[Records from a collection]
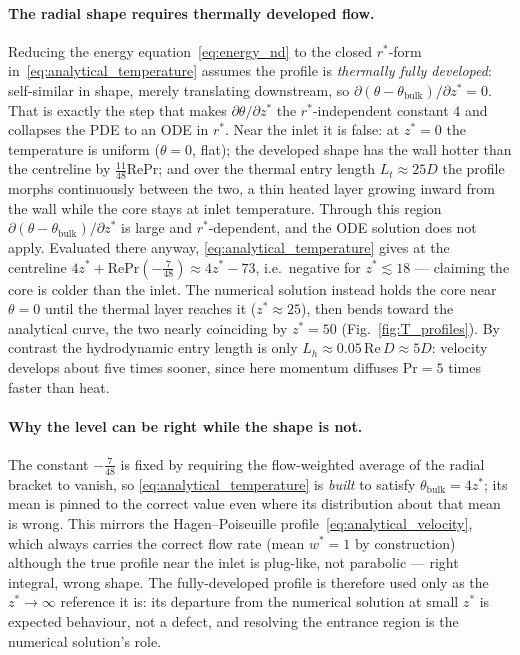 \documentclass[12pt,a4paper]{article}
\newcommand{\Rey}{\text{Re}}
\newcommand{\Pran}{\text{Pr}}
\begin{document}
\paragraph{The radial shape requires thermally developed flow.}
Reducing the energy equation~\eqref{eq:energy_nd} to the closed $r^*$-form
in~\eqref{eq:analytical_temperature} assumes the profile is \emph{thermally fully developed}:
self-similar in shape, merely translating downstream, so
$\partial(\theta-\theta_{\text{bulk}})/\partial z^* = 0$. That is exactly the step that makes
$\partial\theta/\partial z^*$ the $r^*$-independent constant $4$ and collapses the PDE to an ODE
in $r^*$. Near the inlet it is false: at $z^*=0$ the temperature is uniform ($\theta=0$, flat);
the developed shape has the wall hotter than the centreline by $\tfrac{11}{48}\Rey\Pran$; and
over the thermal entry length $L_t\approx 25D$ the profile morphs continuously between the two,
a thin heated layer growing inward from the wall while the core stays at inlet temperature.
Through this region $\partial(\theta-\theta_{\text{bulk}})/\partial z^*$ is large and
$r^*$-dependent, and the ODE solution does not apply. Evaluated there anyway,
\eqref{eq:analytical_temperature} gives at the centreline
$4z^* + \Rey\Pran(-\tfrac{7}{48}) \approx 4z^* - 73$, i.e.\ negative for $z^*\lesssim 18$ ---
claiming the core is colder than the inlet. The numerical solution instead holds the core near
$\theta=0$ until the thermal layer reaches it ($z^*\approx 25$), then bends toward the analytical
curve, the two nearly coinciding by $z^*=50$ (Fig.~\ref{fig:T_profiles}). By contrast the
hydrodynamic entry length is only $L_h\approx 0.05\,\Rey\,D \approx 5D$: velocity develops about
five times sooner, since here momentum diffuses $\Pran=5$ times faster than heat.

\paragraph{Why the level can be right while the shape is not.}
The constant $-\tfrac{7}{48}$ is fixed by requiring the flow-weighted average of the radial
bracket to vanish, so \eqref{eq:analytical_temperature} is \emph{built} to satisfy
$\theta_{\text{bulk}}=4z^*$; its mean is pinned to the correct value even where its distribution
about that mean is wrong. This mirrors the Hagen--Poiseuille
profile~\eqref{eq:analytical_velocity}, which always carries the correct flow rate (mean
$w^*=1$ by construction) although the true profile near the inlet is plug-like, not parabolic
--- right integral, wrong shape. The fully-developed profile is therefore used only as the
$z^*\!\to\!\infty$ reference it is: its departure from the numerical solution at small $z^*$ is
expected behaviour, not a defect, and resolving the entrance region is the numerical solution's
role.
\end{document}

> **Work request**
Could you reproduce exactly the lines of the entries above, from the one with "Through this region" through the one with "flow rate (mean", and nothing else?

> **Written solution**
Through this region $\partial(\theta-\theta_{\text{bulk}})/\partial z^*$ is large and
$r^*$-dependent, and the ODE solution does not apply. Evaluated there anyway,
\eqref{eq:analytical_temperature} gives at the centreline
$4z^* + \Rey\Pran(-\tfrac{7}{48}) \approx 4z^* - 73$, i.e.\ negative for $z^*\lesssim 18$ ---
claiming the core is colder than the inlet. The numerical solution instead holds the core near
$\theta=0$ until the thermal layer reaches it ($z^*\approx 25$), then bends toward the analytical
curve, the two nearly coinciding by $z^*=50$ (Fig.~\ref{fig:T_profiles}). By contrast the
hydrodynamic entry length is only $L_h\approx 0.05\,\Rey\,D \approx 5D$: velocity develops about
five times sooner, since here momentum diffuses $\Pran=5$ times faster than heat.

\paragraph{Why the level can be right while the shape is not.}
The constant $-\tfrac{7}{48}$ is fixed by requiring the flow-weighted average of the radial
bracket to vanish, so \eqref{eq:analytical_temperature} is \emph{built} to satisfy
$\theta_{\text{bulk}}=4z^*$; its mean is pinned to the correct value even where its distribution
about that mean is wrong. This mirrors the Hagen--Poiseuille
profile~\eqref{eq:analytical_velocity}, which always carries the correct flow rate (mean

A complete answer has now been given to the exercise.